EXERCISE DESCRIPTION:
Reproduce all of the data exactly. Images are not to appear in the reply.
··· MATERIAL FOR THE TASK
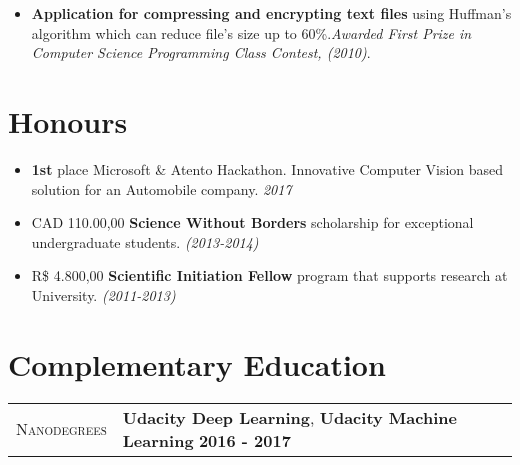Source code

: \documentclass[9pt, a4paper, oneside, final]{scrartcl} %
\newcommand{\gray}{\rowcolor[gray]{.90}} %
\begin{document}
\begin{itemize}\itemsep1.0pt \parskip0pt 

\item \textbf{Application for compressing and encrypting text files} using Huffman's algorithm which can reduce file’s size up to 60\%.\textit{Awarded First Prize in Computer Science Programming Class Contest, (2010)}.

\end{itemize}

\section{Honours}

\begin{itemize}\itemsep1.0pt \parskip0pt 
\item \textbf{1st} place Microsoft \& Atento Hackathon. Innovative Computer Vision based solution for an Automobile company. \textit{2017}

\item CAD 110.00,00 \textbf{Science Without Borders} scholarship for exceptional undergraduate students. \textit{(2013-2014)}

\item R\$ 4.800,00 \textbf{Scientific Initiation Fellow} program that supports  research at University.\textit{ (2011-2013)}
\end{itemize} 

\section{Complementary Education}

\begin{center}
\begin{tabularx}{1.0\linewidth}{>{\raggedleft\scshape}p{2.2cm}X}
\gray Nanodegrees & \textbf{Udacity Deep Learning}, \textbf{Udacity Machine Learning} \hfill \textbf{2016 - 2017}\\
\end{tabularx}
\end{center}
\end{document}
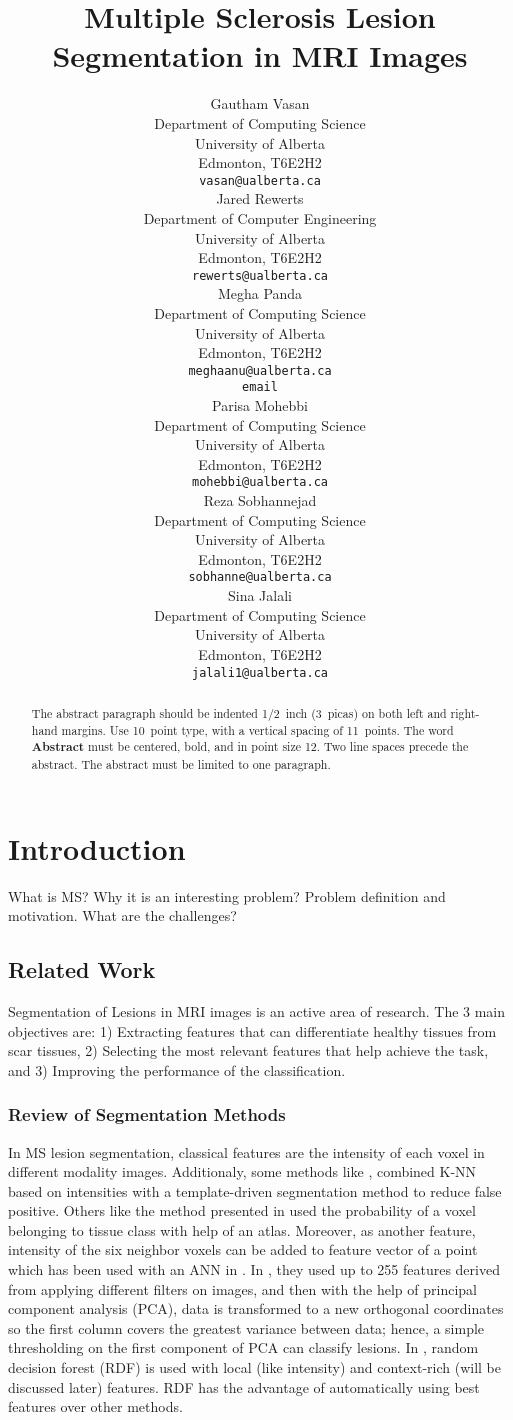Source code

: \documentclass{article} %
\title{Multiple Sclerosis Lesion Segmentation in MRI Images }
\author{
Gautham Vasan \\
Department of Computing Science\\
University of Alberta\\
Edmonton, T6E2H2 \\
\texttt{vasan@ualberta.ca} \\
\And
Jared Rewerts \\
Department of Computer Engineering \\
University of Alberta \\Edmonton, T6E2H2 \\
\texttt{rewerts@ualberta.ca} \\
\And
Megha Panda \\
Department of Computing Science\\
University of Alberta \\Edmonton, T6E2H2 \\
\texttt{meghaanu@ualberta.ca} \\
\texttt{email} \\
\And
Parisa Mohebbi \\
Department of Computing Science \\
University of Alberta \\Edmonton, T6E2H2 \\
\texttt{mohebbi@ualberta.ca} \\
\And
Reza Sobhannejad \\
Department of Computing Science \\
University of Alberta \\Edmonton, T6E2H2 \\
\texttt{sobhanne@ualberta.ca} \\
\And
Sina Jalali  \\
Department of Computing Science \\
University of Alberta \\Edmonton, T6E2H2 \\
\texttt{jalali1@ualberta.ca} \\
}
\begin{document}
\maketitle
\begin{abstract}
The abstract paragraph should be indented 1/2~inch (3~picas) on both left and
right-hand margins. Use 10~point type, with a vertical spacing of 11~points.
The word \textbf{Abstract} must be centered, bold, and in point size 12. Two
line spaces precede the abstract. The abstract must be limited to one
paragraph.
\end{abstract}

\section{Introduction}
What is MS? Why it is an interesting problem? Problem definition and motivation. What are the challenges?

\subsection{Related Work}
Segmentation of Lesions in MRI images is an active area of research. The 3 main objectives are: 1) Extracting features that can differentiate healthy tissues from scar tissues, 2) Selecting the most relevant features that help achieve the task, and 3) Improving the performance of the classification.

\subsubsection{Review of Segmentation Methods}
In MS lesion segmentation, classical features are the intensity of each voxel in different modality images. Additionaly, some methods like  \cite{commowick2009continuous}, combined K-NN based on intensities with a template-driven segmentation method to reduce false positive. Others like the method presented in \cite{zijdenbos2002automatic} used the probability of a voxel belonging to tissue class with help of an atlas. Moreover, as another feature, intensity of the six neighbor voxels can be added to feature vector of a point which has been used with an ANN in \cite{younis2007ms}. In \cite{kroon2008multiple}, they used up to 255 features derived from applying different filters on images, and then with the help of principal component analysis (PCA), data is transformed to a new orthogonal coordinates so the first column covers the greatest variance between data; hence, a simple thresholding on the first component of PCA can classify lesions. In \cite{geremia2011spatial}, random decision forest (RDF) is used with local (like intensity) and context-rich (will be discussed later) features. RDF has the advantage of automatically using best features over other methods.
\end{document}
······
ANSWER TO THE PROBLEM:
Source code

: \documentclass[9pt, a4paper, oneside, final]{scrartcl} %
\newcommand{\gray}{\rowcolor[gray]{.90}} %
\begin{document}
\begin{itemize}\itemsep1.0pt \parskip0pt 

\item \textbf{Application for compressing and encrypting text files} using Huffman's algorithm which can reduce file’s size up to 60\%.\textit{Awarded First Prize in Computer Science Programming Class Contest, (2010)}.

\end{itemize}

\section{Honours}

\begin{itemize}\itemsep1.0pt \parskip0pt 
\item \textbf{1st} place Microsoft \& Atento Hackathon. Innovative Computer Vision based solution for an Automobile company. \textit{2017}

\item CAD 110.00,00 \textbf{Science Without Borders} scholarship for exceptional undergraduate students. \textit{(2013-2014)}

\item R\$ 4.800,00 \textbf{Scientific Initiation Fellow} program that supports  research at University.\textit{ (2011-2013)}
\end{itemize} 

\section{Complementary Education}

\begin{center}
\begin{tabularx}{1.0\linewidth}{>{\raggedleft\scshape}p{2.2cm}X}
\gray Nanodegrees & \textbf{Udacity Deep Learning}, \textbf{Udacity Machine Learning} \hfill \textbf{2016 - 2017}\\
\end{tabularx}
\end{center}
\end{document}
Source code

: \documentclass{article} %
\title{Multiple Sclerosis Lesion Segmentation in MRI Images }
\author{
Gautham Vasan \\
Department of Computing Science\\
University of Alberta\\
Edmonton, T6E2H2 \\
\texttt{vasan@ualberta.ca} \\
\And
Jared Rewerts \\
Department of Computer Engineering \\
University of Alberta \\Edmonton, T6E2H2 \\
\texttt{rewerts@ualberta.ca} \\
\And
Megha Panda \\
Department of Computing Science\\
University of Alberta \\Edmonton, T6E2H2 \\
\texttt{meghaanu@ualberta.ca} \\
\texttt{email} \\
\And
Parisa Mohebbi \\
Department of Computing Science \\
University of Alberta \\Edmonton, T6E2H2 \\
\texttt{mohebbi@ualberta.ca} \\
\And
Reza Sobhannejad \\
Department of Computing Science \\
University of Alberta \\Edmonton, T6E2H2 \\
\texttt{sobhanne@ualberta.ca} \\
\And
Sina Jalali  \\
Department of Computing Science \\
University of Alberta \\Edmonton, T6E2H2 \\
\texttt{jalali1@ualberta.ca} \\
}
\begin{document}
\maketitle
\begin{abstract}
The abstract paragraph should be indented 1/2~inch (3~picas) on both left and
right-hand margins. Use 10~point type, with a vertical spacing of 11~points.
The word \textbf{Abstract} must be centered, bold, and in point size 12. Two
line spaces precede the abstract. The abstract must be limited to one
paragraph.
\end{abstract}

\section{Introduction}
What is MS? Why it is an interesting problem? Problem definition and motivation. What are the challenges?

\subsection{Related Work}
Segmentation of Lesions in MRI images is an active area of research. The 3 main objectives are: 1) Extracting features that can differentiate healthy tissues from scar tissues, 2) Selecting the most relevant features that help achieve the task, and 3) Improving the performance of the classification.

\subsubsection{Review of Segmentation Methods}
In MS lesion segmentation, classical features are the intensity of each voxel in different modality images. Additionaly, some methods like  \cite{commowick2009continuous}, combined K-NN based on intensities with a template-driven segmentation method to reduce false positive. Others like the method presented in \cite{zijdenbos2002automatic} used the probability of a voxel belonging to tissue class with help of an atlas. Moreover, as another feature, intensity of the six neighbor voxels can be added to feature vector of a point which has been used with an ANN in \cite{younis2007ms}. In \cite{kroon2008multiple}, they used up to 255 features derived from applying different filters on images, and then with the help of principal component analysis (PCA), data is transformed to a new orthogonal coordinates so the first column covers the greatest variance between data; hence, a simple thresholding on the first component of PCA can classify lesions. In \cite{geremia2011spatial}, random decision forest (RDF) is used with local (like intensity) and context-rich (will be discussed later) features. RDF has the advantage of automatically using best features over other methods.
\end{document}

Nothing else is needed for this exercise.